Using the listing that follows, return every line with the word "README".

Start of RECORD EXCERPTS

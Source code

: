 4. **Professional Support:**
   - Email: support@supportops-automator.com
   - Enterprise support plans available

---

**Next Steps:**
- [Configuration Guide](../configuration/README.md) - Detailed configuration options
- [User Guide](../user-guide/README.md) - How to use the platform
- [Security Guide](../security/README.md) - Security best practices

End of RECORD EXCERPTS

- EXERCISE OUTPUT
- [Configuration Guide](../configuration/README.md) - Detailed configuration options
- [User Guide](../user-guide/README.md) - How to use the platform
- [Security Guide](../security/README.md) - Security best practices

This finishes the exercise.